I would like to receive some help with this issue, as I have the need to monitor my production environment.
[global]
access log = none
[db]
mode = dbengine
storage tiers = 3
# To allow memory pressure to offload index from ram
dbengine page descriptors in file mapped memory = yes
# storage tier 0
update every = 1
dbengine multihost disk space MB = 12000
dbengine page cache size MB = 1400
# storage tier 1
dbengine tier 1 page cache size MB = 512
dbengine tier 1 multihost disk space MB = 4096
dbengine tier 1 update every iterations = 60
dbengine tier 1 backfill = new
# storage tier 2
dbengine tier 2 page cache size MB = 128
dbengine tier 2 multihost disk space MB = 2048
dbengine tier 2 update every iterations = 60
dbengine tier 2 backfill = new
[ml]
# Enabled by default
# enabled = yes
[health]
# Enabled by default
# enabled = yes
[web]
# Enabled by default
ssl key = /etc/nginx/ssl/balmy-sunset.itpassion.watch/1985710/server.key
ssl certificate = /etc/nginx/ssl/balmy-sunset.itpassion.watch/1985710/server.crt
tls version = 1.3
tls ciphers = TLS_AES_256_GCM_SHA384:TLS_CHACHA20_POLY1305_SHA256:TLS_AES_128_GCM_SHA256
bind to = *=dashboard|registry|badges|management|streaming|netdata.conf^SSL=force
stream.conf:
[stream]
# Stream metrics to another Netdata
enabled = yes
# The Private IP and PORT of all parents
destination = PARENT_2_IP_ADDRESS:19999
# This is the API key for the outgoing connection to Parent 2 as generated in Step 5
api key = f2b6d8cf-4c88-431c-a3d5-f0225d5adeed
[f2b6d8cf-4c88-431c-a3d5-f0225d5adeed]
# Accept metrics streams from Parent 2 and Child Agents
enabled = yes
[db]
# https://learn.netdata.cloud/docs/agent/database
# none = no retention, ram = some retention in ram
mode = ram
# The retention in seconds.
# This provides some tolerance to the time the child has to find a parent in
# order to transfer the data.

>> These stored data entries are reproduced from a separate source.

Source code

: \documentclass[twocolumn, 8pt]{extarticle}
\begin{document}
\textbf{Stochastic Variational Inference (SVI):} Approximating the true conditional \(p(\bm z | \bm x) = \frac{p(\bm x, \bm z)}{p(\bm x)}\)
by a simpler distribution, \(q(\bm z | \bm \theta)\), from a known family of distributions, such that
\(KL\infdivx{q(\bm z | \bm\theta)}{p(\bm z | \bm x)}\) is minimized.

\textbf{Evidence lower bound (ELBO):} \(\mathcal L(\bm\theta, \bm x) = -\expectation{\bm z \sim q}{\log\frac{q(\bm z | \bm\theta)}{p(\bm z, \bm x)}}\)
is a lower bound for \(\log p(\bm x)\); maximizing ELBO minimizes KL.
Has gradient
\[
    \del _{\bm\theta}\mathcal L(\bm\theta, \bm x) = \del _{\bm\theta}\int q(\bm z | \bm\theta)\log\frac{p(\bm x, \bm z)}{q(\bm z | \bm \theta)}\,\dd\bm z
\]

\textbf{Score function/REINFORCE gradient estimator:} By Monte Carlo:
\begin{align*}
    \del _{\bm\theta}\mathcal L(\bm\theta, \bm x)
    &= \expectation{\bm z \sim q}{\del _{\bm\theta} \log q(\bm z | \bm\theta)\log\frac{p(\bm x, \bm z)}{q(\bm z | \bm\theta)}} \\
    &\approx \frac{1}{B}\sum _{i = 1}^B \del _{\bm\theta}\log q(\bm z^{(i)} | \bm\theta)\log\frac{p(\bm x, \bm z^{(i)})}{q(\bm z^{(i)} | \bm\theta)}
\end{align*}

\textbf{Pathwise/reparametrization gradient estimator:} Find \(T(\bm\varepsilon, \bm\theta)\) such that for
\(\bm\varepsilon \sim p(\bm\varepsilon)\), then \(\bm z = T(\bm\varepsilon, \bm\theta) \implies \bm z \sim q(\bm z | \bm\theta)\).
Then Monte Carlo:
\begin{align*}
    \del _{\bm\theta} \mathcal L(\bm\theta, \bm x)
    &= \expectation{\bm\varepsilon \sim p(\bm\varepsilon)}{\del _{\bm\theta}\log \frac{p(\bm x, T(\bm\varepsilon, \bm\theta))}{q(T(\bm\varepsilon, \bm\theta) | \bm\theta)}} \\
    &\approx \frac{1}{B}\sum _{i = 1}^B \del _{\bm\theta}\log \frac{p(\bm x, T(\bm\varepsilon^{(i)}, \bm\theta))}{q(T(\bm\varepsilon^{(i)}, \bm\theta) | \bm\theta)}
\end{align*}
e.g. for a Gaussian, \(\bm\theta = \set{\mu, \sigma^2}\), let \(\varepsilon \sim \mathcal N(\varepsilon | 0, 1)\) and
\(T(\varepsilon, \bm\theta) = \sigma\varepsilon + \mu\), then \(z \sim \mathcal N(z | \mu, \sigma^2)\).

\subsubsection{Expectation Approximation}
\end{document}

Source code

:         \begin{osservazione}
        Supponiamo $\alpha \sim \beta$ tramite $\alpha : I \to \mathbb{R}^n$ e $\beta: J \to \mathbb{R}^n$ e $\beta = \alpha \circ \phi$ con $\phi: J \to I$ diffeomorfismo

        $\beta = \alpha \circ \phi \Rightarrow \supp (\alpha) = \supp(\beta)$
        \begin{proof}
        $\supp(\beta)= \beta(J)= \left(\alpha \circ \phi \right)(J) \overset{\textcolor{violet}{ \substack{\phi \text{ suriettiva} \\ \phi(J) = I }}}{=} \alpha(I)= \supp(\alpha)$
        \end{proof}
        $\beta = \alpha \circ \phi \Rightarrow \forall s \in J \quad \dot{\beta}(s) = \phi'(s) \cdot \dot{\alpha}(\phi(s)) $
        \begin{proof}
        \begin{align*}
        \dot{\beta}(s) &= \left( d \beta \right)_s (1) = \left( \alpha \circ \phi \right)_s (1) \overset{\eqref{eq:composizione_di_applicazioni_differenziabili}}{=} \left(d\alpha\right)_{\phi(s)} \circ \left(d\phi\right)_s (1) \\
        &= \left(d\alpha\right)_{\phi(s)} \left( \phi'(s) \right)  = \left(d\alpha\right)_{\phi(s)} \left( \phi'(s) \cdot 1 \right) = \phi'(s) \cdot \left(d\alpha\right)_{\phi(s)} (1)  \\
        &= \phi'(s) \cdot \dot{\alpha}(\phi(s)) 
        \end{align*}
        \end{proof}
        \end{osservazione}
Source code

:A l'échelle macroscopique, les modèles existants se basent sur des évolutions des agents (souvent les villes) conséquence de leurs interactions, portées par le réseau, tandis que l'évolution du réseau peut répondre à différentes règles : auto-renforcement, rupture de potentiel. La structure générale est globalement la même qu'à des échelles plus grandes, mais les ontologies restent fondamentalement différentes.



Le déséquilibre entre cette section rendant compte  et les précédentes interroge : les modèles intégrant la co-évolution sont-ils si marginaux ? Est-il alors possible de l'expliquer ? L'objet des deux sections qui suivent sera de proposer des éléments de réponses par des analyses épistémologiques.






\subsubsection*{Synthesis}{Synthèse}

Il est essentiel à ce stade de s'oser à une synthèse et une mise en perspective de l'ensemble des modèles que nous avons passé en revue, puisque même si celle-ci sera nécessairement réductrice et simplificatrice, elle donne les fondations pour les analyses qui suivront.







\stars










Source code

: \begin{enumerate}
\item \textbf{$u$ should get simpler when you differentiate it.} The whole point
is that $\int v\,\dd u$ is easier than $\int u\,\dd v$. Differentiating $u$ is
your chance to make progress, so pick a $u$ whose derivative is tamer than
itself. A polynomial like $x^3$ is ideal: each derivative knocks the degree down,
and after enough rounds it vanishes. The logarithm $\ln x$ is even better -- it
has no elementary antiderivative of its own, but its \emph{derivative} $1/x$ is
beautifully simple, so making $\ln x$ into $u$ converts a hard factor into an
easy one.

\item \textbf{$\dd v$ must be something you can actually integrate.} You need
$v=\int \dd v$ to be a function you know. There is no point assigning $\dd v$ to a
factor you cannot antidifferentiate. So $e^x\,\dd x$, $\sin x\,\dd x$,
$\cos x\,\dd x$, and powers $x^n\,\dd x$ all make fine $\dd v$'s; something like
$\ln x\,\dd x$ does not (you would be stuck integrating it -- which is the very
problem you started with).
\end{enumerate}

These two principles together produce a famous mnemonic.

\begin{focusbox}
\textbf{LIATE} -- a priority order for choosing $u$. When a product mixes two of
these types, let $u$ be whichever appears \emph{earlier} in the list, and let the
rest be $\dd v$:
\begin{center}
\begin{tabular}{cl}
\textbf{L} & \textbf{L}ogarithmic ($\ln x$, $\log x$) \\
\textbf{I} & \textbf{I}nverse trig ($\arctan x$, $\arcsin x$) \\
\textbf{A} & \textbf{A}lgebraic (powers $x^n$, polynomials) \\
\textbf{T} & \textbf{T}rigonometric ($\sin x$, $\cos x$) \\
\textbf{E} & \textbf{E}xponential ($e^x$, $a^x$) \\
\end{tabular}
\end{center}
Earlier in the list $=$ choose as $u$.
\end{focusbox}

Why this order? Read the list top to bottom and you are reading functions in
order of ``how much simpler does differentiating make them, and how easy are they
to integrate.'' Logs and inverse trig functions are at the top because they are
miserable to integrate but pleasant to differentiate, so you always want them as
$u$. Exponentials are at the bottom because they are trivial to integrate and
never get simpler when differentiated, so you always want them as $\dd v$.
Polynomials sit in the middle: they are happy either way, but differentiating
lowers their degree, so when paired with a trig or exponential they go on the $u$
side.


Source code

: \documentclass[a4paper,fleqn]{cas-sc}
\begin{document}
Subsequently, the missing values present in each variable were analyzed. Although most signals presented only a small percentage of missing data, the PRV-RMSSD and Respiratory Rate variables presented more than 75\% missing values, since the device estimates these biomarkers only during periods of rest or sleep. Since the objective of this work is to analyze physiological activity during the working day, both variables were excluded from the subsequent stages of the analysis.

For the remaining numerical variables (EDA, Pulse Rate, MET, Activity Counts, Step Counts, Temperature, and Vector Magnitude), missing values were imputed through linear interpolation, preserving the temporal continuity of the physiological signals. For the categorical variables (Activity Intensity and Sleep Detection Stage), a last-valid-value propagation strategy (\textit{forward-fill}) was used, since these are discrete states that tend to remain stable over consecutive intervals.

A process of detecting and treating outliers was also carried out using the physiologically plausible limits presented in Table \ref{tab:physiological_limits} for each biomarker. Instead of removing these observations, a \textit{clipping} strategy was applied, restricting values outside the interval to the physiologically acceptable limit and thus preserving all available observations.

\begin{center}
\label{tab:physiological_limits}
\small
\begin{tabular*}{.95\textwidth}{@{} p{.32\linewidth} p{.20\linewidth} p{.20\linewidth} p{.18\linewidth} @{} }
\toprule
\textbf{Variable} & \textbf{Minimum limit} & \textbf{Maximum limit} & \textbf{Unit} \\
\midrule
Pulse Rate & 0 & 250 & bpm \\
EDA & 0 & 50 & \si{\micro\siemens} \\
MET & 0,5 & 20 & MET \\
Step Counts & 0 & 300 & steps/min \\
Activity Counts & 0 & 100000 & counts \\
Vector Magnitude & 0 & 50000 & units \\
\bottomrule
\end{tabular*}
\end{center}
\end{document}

For IoT this can be lowered to 120.
retention = 1200
# The granularity of metrics, in seconds.
# You may increase this to lower CPU resources.
update every = 1
[ml]
# Disable Machine Learning
enabled = no
[health]
# Disable Health Checks (Alerting)
enabled = no
[web]
# Disable remote access to the local dashboard
bind to = lo
[plugins]
# Uncomment the following line to disable all external plugins on extreme
# IoT cases by default.
# enable running new plugins = no
stream.conf:
[stream]
# Stream metrics to another Netdata
enabled = yes
# The IP and PORT of the parent
destination = d-fra1-mon0001p.itpassion.watch:19999
# The shared API key, generated by uuidgen
api key = f2b6d8cf-4c88-431c-a3d5-f0225d5adeed
Is there anybody in the community who could help me out with this, please? I’m surely not the first to try and make parent-child connections work even via TLS?!